Is innovation faster when countries feel threatened?
In 1993, Joel Mokyr wrote for Reason:
Especially after 1870, when the major European powers became steadily less friendly toward one another, the sense of one national identity competing against another was a powerful stimulus to many of the great inventors of the time [...] Governments increasingly encouraged and subsidized research and development for national-security purposes.
The Cold War has had similar effects, and one might call this competitive creativity "the Sputnik effect": The shocking fear that the United States might fall behind in the "competition for technology" with the Soviet Union stimulated research and development in the United States after 1957 like nothing else. Indeed, some economists have been tempted to view competition between nation-states as comparable to the healthy and cleansing competition between firms in the free market. This is a simplification, because competing firms do not start wars against each other. But it has a kernel of truth.
A stronger version of this theory relies on what I have called "Cardwell's Law," after the British historian Donald Cardwell. This law states essentially that every society, when left on its own, will be technologically creative for only short periods. Sooner or later the forces of conservatism, the "if-it-ain't-broke-don't-fix-it," the "if-God-had-wanted-us-to-fly-he-would-have-given-us-wings," and the "not-invented-here-so-it-can't-possibly-work" people take over and manage through a variety of legal and institutional channels to slow down and if possible stop technological creativity altogether. Technological leaders like 17th-century Holland or early 19th-century Britain lost their edge and eventually became followers.

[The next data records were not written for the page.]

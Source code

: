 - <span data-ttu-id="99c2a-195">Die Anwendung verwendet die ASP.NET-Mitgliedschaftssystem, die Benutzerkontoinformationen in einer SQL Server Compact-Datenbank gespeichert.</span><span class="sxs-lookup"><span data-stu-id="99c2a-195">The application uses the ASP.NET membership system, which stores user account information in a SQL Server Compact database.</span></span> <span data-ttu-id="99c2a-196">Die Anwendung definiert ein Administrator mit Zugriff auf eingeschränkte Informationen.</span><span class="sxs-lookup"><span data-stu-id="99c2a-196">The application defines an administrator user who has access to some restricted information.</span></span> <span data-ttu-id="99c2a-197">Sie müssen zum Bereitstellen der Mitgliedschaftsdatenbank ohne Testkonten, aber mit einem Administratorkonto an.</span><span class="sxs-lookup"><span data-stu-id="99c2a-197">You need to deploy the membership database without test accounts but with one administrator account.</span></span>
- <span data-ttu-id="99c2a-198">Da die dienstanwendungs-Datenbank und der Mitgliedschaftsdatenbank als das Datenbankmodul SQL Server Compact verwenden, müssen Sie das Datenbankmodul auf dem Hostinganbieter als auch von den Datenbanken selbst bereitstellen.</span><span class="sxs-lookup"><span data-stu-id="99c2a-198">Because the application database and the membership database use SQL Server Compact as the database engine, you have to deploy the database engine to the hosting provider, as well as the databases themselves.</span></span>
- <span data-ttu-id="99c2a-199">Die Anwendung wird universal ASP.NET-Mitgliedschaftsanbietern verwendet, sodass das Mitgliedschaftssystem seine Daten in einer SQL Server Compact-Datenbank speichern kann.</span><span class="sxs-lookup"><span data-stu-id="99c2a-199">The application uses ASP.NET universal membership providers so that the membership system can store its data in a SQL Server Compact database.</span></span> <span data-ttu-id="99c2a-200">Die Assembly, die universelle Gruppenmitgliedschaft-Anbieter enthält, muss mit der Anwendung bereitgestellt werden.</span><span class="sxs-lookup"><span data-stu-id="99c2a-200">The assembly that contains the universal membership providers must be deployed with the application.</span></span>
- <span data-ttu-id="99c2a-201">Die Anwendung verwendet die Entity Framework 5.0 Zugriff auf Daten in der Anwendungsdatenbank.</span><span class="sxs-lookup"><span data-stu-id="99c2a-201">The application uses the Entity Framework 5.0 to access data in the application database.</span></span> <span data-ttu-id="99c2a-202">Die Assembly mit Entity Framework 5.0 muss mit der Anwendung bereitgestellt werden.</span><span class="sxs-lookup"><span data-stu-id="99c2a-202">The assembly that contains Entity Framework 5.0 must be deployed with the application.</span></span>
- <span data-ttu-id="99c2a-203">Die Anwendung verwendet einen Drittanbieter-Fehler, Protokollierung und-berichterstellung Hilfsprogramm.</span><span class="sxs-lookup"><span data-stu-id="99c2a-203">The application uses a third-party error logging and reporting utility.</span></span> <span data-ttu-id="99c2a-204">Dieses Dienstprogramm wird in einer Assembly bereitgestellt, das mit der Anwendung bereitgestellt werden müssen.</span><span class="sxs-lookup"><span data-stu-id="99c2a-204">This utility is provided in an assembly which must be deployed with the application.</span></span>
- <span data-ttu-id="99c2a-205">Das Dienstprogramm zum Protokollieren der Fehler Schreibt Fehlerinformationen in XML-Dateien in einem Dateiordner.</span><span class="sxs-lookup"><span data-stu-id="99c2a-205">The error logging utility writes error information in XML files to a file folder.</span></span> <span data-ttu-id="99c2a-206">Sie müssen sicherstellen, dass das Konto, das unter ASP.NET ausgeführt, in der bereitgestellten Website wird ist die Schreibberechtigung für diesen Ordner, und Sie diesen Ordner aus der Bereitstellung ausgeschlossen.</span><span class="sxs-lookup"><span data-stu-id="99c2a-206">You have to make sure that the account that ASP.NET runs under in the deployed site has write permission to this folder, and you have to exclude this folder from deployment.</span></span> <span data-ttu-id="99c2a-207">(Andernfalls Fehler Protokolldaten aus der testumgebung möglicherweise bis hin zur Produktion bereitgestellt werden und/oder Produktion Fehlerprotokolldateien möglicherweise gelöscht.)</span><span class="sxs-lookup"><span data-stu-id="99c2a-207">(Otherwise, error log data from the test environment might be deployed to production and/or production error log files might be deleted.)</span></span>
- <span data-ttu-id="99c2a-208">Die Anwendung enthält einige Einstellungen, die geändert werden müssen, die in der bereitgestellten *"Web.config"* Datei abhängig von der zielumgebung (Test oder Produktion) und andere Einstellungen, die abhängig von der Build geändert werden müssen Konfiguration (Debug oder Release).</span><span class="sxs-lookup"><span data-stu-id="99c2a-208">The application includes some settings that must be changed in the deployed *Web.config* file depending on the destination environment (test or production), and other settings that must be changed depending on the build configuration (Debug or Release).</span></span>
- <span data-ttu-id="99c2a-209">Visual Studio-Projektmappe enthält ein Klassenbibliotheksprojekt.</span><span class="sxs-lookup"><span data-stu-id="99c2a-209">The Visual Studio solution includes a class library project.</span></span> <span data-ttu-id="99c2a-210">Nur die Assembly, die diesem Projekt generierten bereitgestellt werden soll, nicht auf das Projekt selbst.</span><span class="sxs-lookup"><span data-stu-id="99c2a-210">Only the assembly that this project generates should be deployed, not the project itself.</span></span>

Many feel that the United States in 1993 is on the verge of succumbing to Cardwell's Law. After having led the world technologically for most of this century, the United States is gradually conceding many industries, from automotive to consumer electronics, to other nations. In many ways, reading Business Week today reminds one of the British press around 1900. An urgent sense of "we are not what we used to be" permeates the writing. It is as if technological creativity is like youthful vitality: As time passes, the creative juices gradually dry up, and sclerosis sets in. Societies become increasingly risk-averse and conservative, and creative innovators are regarded as deviants and rebels.
The sentiment that "we are not what we used to be" was here in 1990s, in the decade that followed, and a variation of it is the motto of the Republican front-runner today.